In the listing that follows, how many lines hold the string "Then"? Answer with the number only.

--

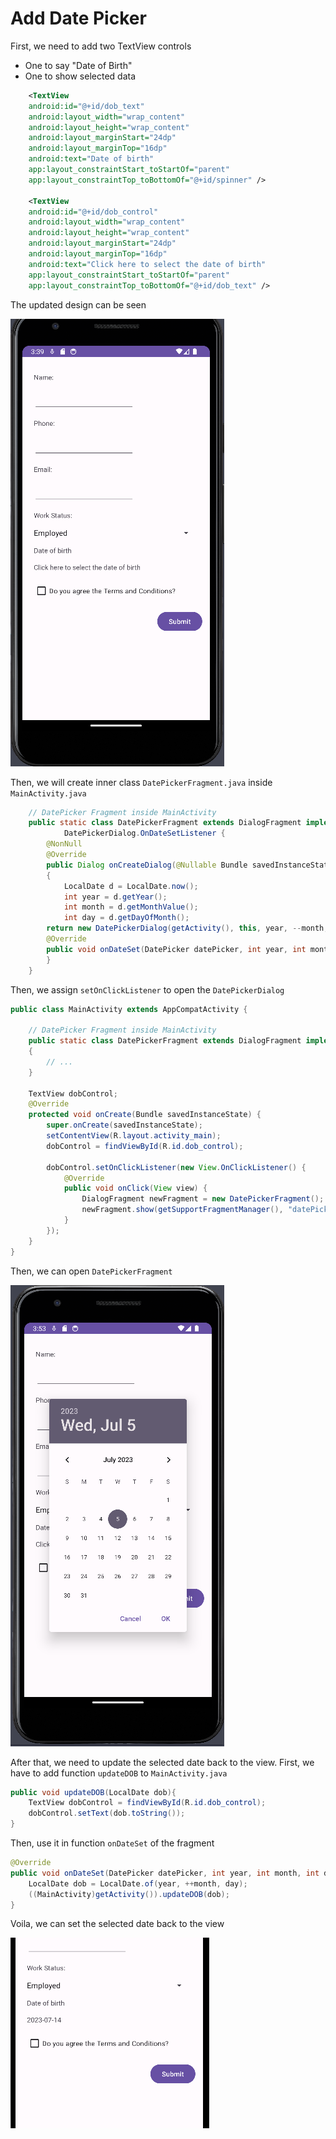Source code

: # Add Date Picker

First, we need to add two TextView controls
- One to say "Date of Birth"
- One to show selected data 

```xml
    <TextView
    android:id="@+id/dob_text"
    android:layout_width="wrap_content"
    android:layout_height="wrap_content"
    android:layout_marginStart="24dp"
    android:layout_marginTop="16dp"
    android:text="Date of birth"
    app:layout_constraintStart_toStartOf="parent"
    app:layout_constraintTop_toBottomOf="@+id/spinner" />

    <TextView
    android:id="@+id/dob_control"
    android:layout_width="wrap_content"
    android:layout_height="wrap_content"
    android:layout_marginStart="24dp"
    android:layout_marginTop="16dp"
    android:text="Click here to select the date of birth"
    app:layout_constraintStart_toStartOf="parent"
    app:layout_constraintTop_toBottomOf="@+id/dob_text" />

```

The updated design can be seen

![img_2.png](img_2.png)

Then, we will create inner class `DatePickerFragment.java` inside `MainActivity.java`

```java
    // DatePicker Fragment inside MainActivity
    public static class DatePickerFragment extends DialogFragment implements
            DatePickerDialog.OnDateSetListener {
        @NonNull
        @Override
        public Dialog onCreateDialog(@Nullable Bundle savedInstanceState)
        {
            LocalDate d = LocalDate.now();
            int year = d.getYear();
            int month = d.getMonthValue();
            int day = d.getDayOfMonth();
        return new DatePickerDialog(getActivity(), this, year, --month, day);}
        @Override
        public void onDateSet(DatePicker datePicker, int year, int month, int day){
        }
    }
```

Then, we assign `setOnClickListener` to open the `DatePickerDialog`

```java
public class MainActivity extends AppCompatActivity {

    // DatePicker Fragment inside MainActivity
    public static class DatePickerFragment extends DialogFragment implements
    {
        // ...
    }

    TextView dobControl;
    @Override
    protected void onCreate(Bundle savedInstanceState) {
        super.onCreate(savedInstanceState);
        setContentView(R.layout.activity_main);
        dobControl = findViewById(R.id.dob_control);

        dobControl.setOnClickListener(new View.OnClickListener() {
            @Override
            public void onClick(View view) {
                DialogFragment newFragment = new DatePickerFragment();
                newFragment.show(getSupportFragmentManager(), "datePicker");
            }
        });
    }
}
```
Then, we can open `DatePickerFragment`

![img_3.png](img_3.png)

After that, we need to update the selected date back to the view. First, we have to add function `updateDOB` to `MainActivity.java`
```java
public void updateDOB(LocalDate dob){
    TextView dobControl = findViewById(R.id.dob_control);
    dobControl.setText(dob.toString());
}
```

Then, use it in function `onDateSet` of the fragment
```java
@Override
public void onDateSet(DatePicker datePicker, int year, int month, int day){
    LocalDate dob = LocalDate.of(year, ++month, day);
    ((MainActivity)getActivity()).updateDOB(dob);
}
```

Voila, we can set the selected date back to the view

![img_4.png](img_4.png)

--

[Written reply]:
4